**ACTIVITY:**
The records that follow are to be copied word for word. Pictures should be omitted.

**Saved entries:**

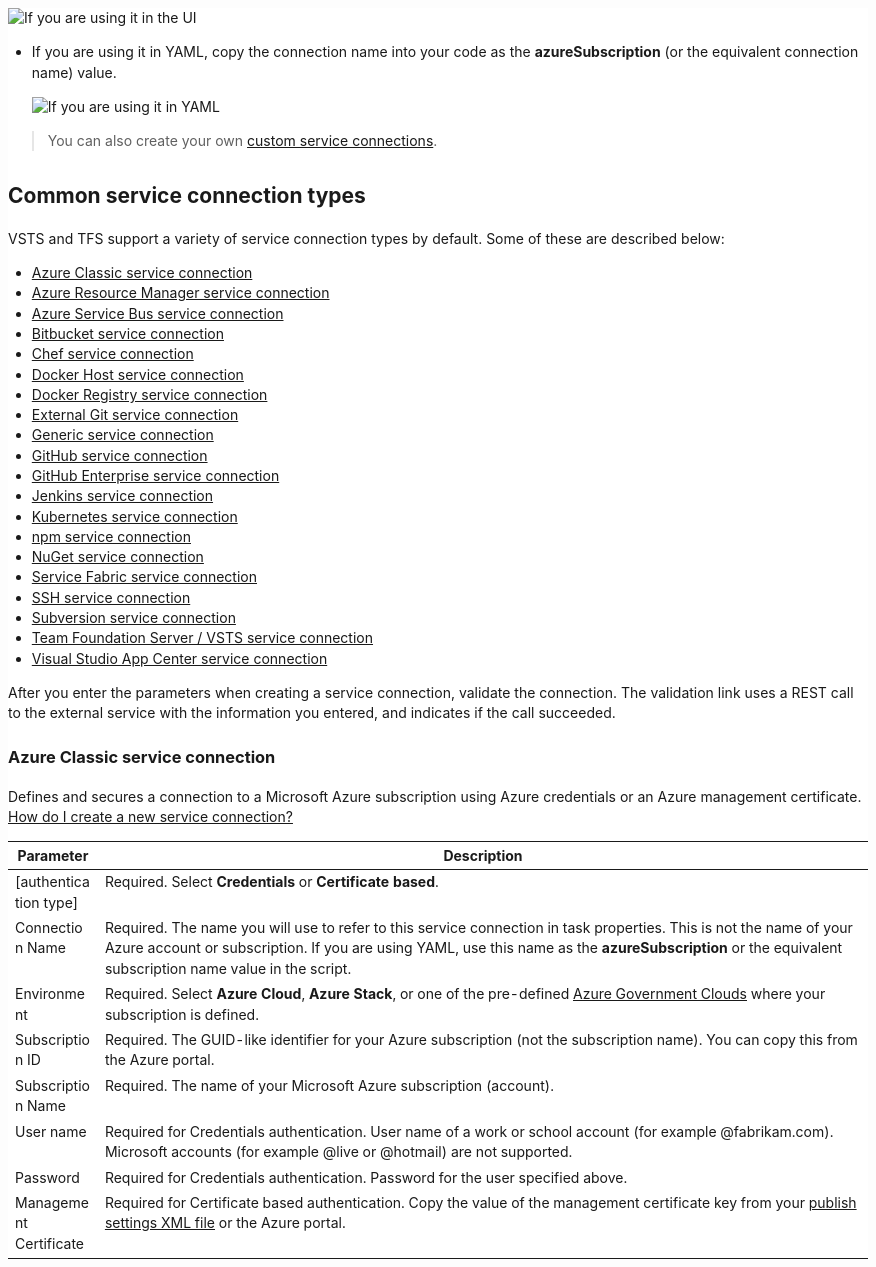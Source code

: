   ![If you are using it in the UI](_img/ui-connection-setting.png)

* If you are using it in YAML, copy the connection name into your code as the **azureSubscription** (or the equivalent connection name) value.

  ![If you are using it in YAML](_img/yaml-connection-setting.png)

> You can also create your own [custom service connections](../../extend/develop/service-endpoints.md).

<a name="ep-types"></a>

## Common service connection types

VSTS and TFS support a variety of service connection types by default. Some of these are described below:

* [Azure Classic service connection](#sep-azure-classic)
* [Azure Resource Manager service connection](#sep-azure-rm)
* [Azure Service Bus service connection](#sep-servbus)
* [Bitbucket service connection](#sep-bbucket)
* [Chef service connection](#sep-chef)
* [Docker Host service connection](#sep-dochost)
* [Docker Registry service connection](#sep-docreg)
* [External Git service connection](#sep-extgit)
* [Generic service connection](#sep-generic)
* [GitHub service connection](#sep-github)
* [GitHub Enterprise service connection](#sep-githubent)
* [Jenkins service connection](#sep-jenkins)
* [Kubernetes service connection](#sep-kuber)
* [npm service connection](#sep-npm)
* [NuGet service connection](#sep-nuget)
* [Service Fabric service connection](#sep-fabric)
* [SSH service connection](#sep-ssh)
* [Subversion service connection](#sep-subversion)
* [Team Foundation Server / VSTS service connection](#sep-tfsts)
* [Visual Studio App Center service connection](#sep-vsmobile)

After you enter the parameters when creating a service connection, validate the
connection. The validation link uses a REST call to the external service with
the information you entered, and indicates if the call succeeded.

<h3 id="sep-azure-classic">Azure Classic service connection</h3>

Defines and secures a connection to a Microsoft Azure subscription
using Azure credentials or an Azure management certificate.
[How do I create a new service connection?](#create-new)

| Parameter | Description |
| --------- | ----------- |
| \[authentication type\] | Required. Select **Credentials** or **Certificate based**. |
| Connection Name | Required. The name you will use to refer to this service connection in task properties. This is not the name of your Azure account or subscription. If you are using YAML, use this name as the **azureSubscription** or the equivalent subscription name value in the script. |
| Environment | Required. Select **Azure Cloud**, **Azure Stack**, or one of the pre-defined [Azure Government Clouds](government-cloud.md) where your subscription is defined. |
| Subscription ID | Required. The GUID-like identifier for your Azure subscription (not the subscription name). You can copy this from the Azure portal. |
| Subscription Name | Required. The name of your Microsoft Azure subscription (account). |
| User name | Required for Credentials authentication. User name of a work or school account (for example @fabrikam.com). Microsoft accounts (for example @live or @hotmail) are not supported. |
| Password | Required for Credentials authentication. Password for the user specified above. |
| Management Certificate | Required for Certificate based authentication. Copy the value of the management certificate key from your [publish settings XML file](https://go.microsoft.com/fwlink/?LinkID=312990) or the Azure portal. |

**WRITTEN RESPONSE:**
Source code

:   ![If you are using it in the UI](_img/ui-connection-setting.png)

* If you are using it in YAML, copy the connection name into your code as the **azureSubscription** (or the equivalent connection name) value.

  ![If you are using it in YAML](_img/yaml-connection-setting.png)

> You can also create your own [custom service connections](../../extend/develop/service-endpoints.md).

<a name="ep-types"></a>

## Common service connection types

VSTS and TFS support a variety of service connection types by default. Some of these are described below:

* [Azure Classic service connection](#sep-azure-classic)
* [Azure Resource Manager service connection](#sep-azure-rm)
* [Azure Service Bus service connection](#sep-servbus)
* [Bitbucket service connection](#sep-bbucket)
* [Chef service connection](#sep-chef)
* [Docker Host service connection](#sep-dochost)
* [Docker Registry service connection](#sep-docreg)
* [External Git service connection](#sep-extgit)
* [Generic service connection](#sep-generic)
* [GitHub service connection](#sep-github)
* [GitHub Enterprise service connection](#sep-githubent)
* [Jenkins service connection](#sep-jenkins)
* [Kubernetes service connection](#sep-kuber)
* [npm service connection](#sep-npm)
* [NuGet service connection](#sep-nuget)
* [Service Fabric service connection](#sep-fabric)
* [SSH service connection](#sep-ssh)
* [Subversion service connection](#sep-subversion)
* [Team Foundation Server / VSTS service connection](#sep-tfsts)
* [Visual Studio App Center service connection](#sep-vsmobile)

After you enter the parameters when creating a service connection, validate the
connection. The validation link uses a REST call to the external service with
the information you entered, and indicates if the call succeeded.

<h3 id="sep-azure-classic">Azure Classic service connection</h3>

Defines and secures a connection to a Microsoft Azure subscription
using Azure credentials or an Azure management certificate.
[How do I create a new service connection?](#create-new)

| Parameter | Description |
| --------- | ----------- |
| \[authentication type\] | Required. Select **Credentials** or **Certificate based**. |
| Connection Name | Required. The name you will use to refer to this service connection in task properties. This is not the name of your Azure account or subscription. If you are using YAML, use this name as the **azureSubscription** or the equivalent subscription name value in the script. |
| Environment | Required. Select **Azure Cloud**, **Azure Stack**, or one of the pre-defined [Azure Government Clouds](government-cloud.md) where your subscription is defined. |
| Subscription ID | Required. The GUID-like identifier for your Azure subscription (not the subscription name). You can copy this from the Azure portal. |
| Subscription Name | Required. The name of your Microsoft Azure subscription (account). |
| User name | Required for Credentials authentication. User name of a work or school account (for example @fabrikam.com). Microsoft accounts (for example @live or @hotmail) are not supported. |
| Password | Required for Credentials authentication. Password for the user specified above. |
| Management Certificate | Required for Certificate based authentication. Copy the value of the management certificate key from your [publish settings XML file](https://go.microsoft.com/fwlink/?LinkID=312990) or the Azure portal. |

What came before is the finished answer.